Copy out all of the data word for word. Omit every picture.
####
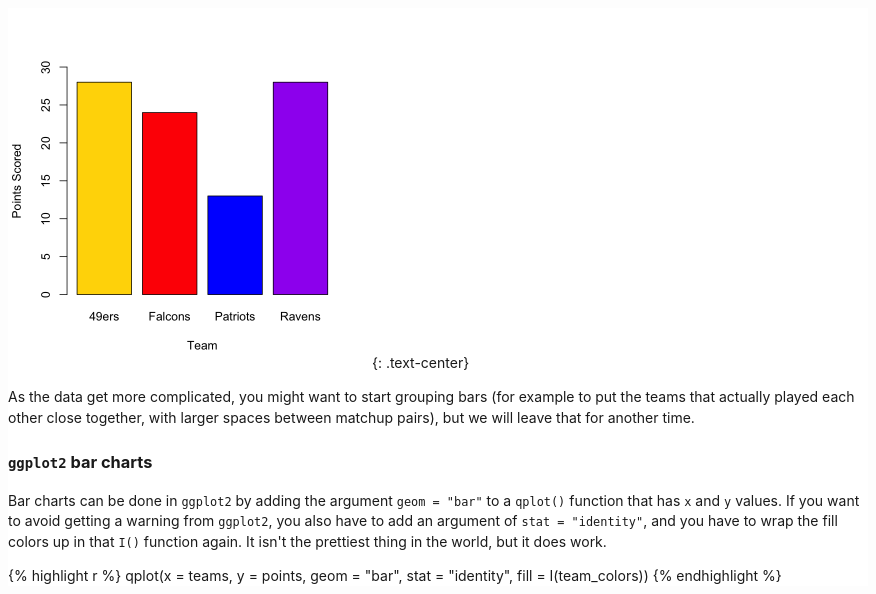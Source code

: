 <img src="plots/basic_graphics-barplot_unpretty.png" title="plot of chunk barplot_unpretty" alt="plot of chunk barplot_unpretty" width="360" />
{: .text-center}

As the data get more complicated, you might want to start grouping bars (for example to put the teams that actually played each other close together, with larger spaces between matchup pairs), but we will leave that for another time. 

### `ggplot2` bar charts
Bar charts can be done in `ggplot2` by adding the argument `geom = "bar"` to a `qplot()` function that has `x` and `y` values. If you want to avoid getting a warning from `ggplot2`, you also have to add an argument of `stat = "identity"`, and you have to wrap the fill colors up in that `I()` function again.  It isn't the prettiest thing in the world, but it does work.


{% highlight r %}
qplot(x = teams, y = points, 
      geom = "bar", 
      stat = "identity", 
      fill = I(team_colors))
{% endhighlight %}
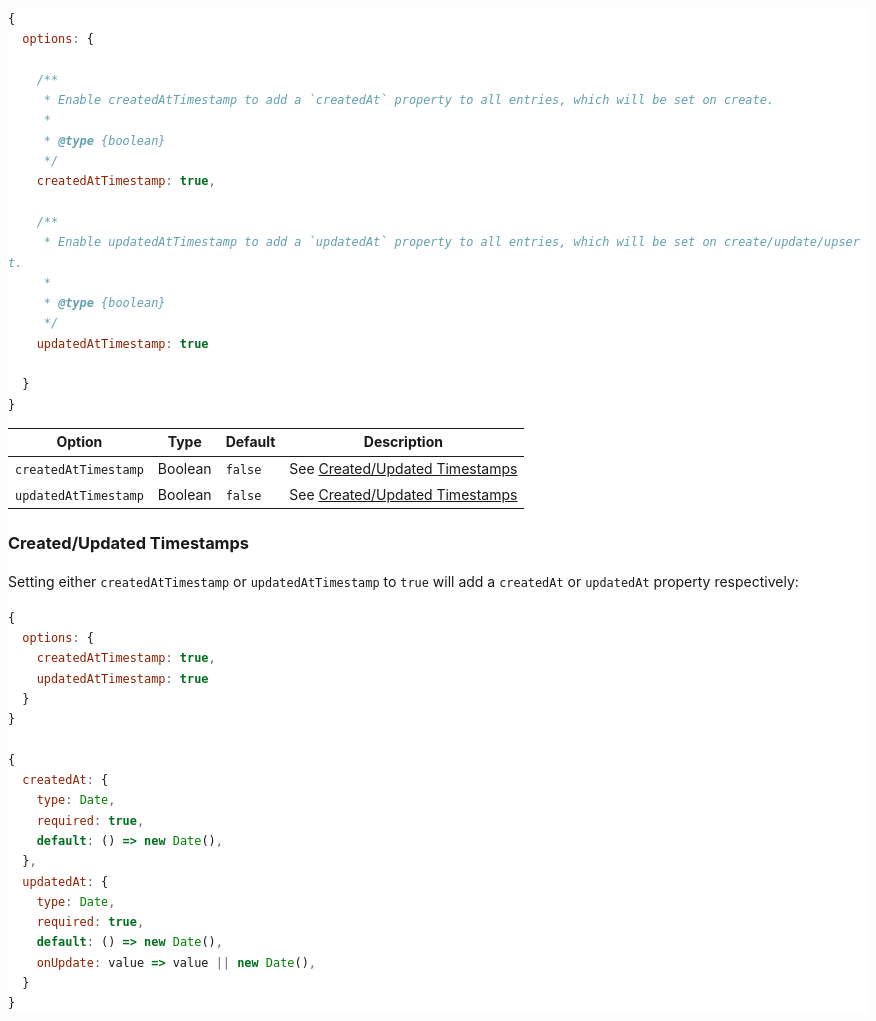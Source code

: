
 ```js
{
  options: {

    /**
     * Enable createdAtTimestamp to add a `createdAt` property to all entries, which will be set on create.
     *
     * @type {boolean}
     */
    createdAtTimestamp: true,

    /**
     * Enable updatedAtTimestamp to add a `updatedAt` property to all entries, which will be set on create/update/upsert.
     *
     * @type {boolean}
     */
    updatedAtTimestamp: true

  }
}
```

Option | Type | Default | Description
---- | ---- | ---- | ----
`createdAtTimestamp` | Boolean | `false` | See [Created/Updated Timestamps](#created-updated-timestamps)
`updatedAtTimestamp` | Boolean | `false` | See [Created/Updated Timestamps](#created-updated-timestamps)

### Created/Updated Timestamps

Setting either `createdAtTimestamp` or `updatedAtTimestamp` to `true` will add a `createdAt` or `updatedAt` property respectively:

```js
{
  options: {
    createdAtTimestamp: true,
    updatedAtTimestamp: true
  }
}

{
  createdAt: {
    type: Date,
    required: true,
    default: () => new Date(),
  },
  updatedAt: {
    type: Date,
    required: true,
    default: () => new Date(),
    onUpdate: value => value || new Date(),
  }
}
```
####
> **EXERCISE OUTPUT**:
Source code

: <img src="plots/basic_graphics-barplot_unpretty.png" title="plot of chunk barplot_unpretty" alt="plot of chunk barplot_unpretty" width="360" />
{: .text-center}

As the data get more complicated, you might want to start grouping bars (for example to put the teams that actually played each other close together, with larger spaces between matchup pairs), but we will leave that for another time. 

### `ggplot2` bar charts
Bar charts can be done in `ggplot2` by adding the argument `geom = "bar"` to a `qplot()` function that has `x` and `y` values. If you want to avoid getting a warning from `ggplot2`, you also have to add an argument of `stat = "identity"`, and you have to wrap the fill colors up in that `I()` function again.  It isn't the prettiest thing in the world, but it does work.


{% highlight r %}
qplot(x = teams, y = points, 
      geom = "bar", 
      stat = "identity", 
      fill = I(team_colors))
{% endhighlight %}
Source code

:
 ```js
{
  options: {

    /**
     * Enable createdAtTimestamp to add a `createdAt` property to all entries, which will be set on create.
     *
     * @type {boolean}
     */
    createdAtTimestamp: true,

    /**
     * Enable updatedAtTimestamp to add a `updatedAt` property to all entries, which will be set on create/update/upsert.
     *
     * @type {boolean}
     */
    updatedAtTimestamp: true

  }
}
```

Option | Type | Default | Description
---- | ---- | ---- | ----
`createdAtTimestamp` | Boolean | `false` | See [Created/Updated Timestamps](#created-updated-timestamps)
`updatedAtTimestamp` | Boolean | `false` | See [Created/Updated Timestamps](#created-updated-timestamps)

### Created/Updated Timestamps

Setting either `createdAtTimestamp` or `updatedAtTimestamp` to `true` will add a `createdAt` or `updatedAt` property respectively:

```js
{
  options: {
    createdAtTimestamp: true,
    updatedAtTimestamp: true
  }
}

{
  createdAt: {
    type: Date,
    required: true,
    default: () => new Date(),
  },
  updatedAt: {
    type: Date,
    required: true,
    default: () => new Date(),
    onUpdate: value => value || new Date(),
  }
}
```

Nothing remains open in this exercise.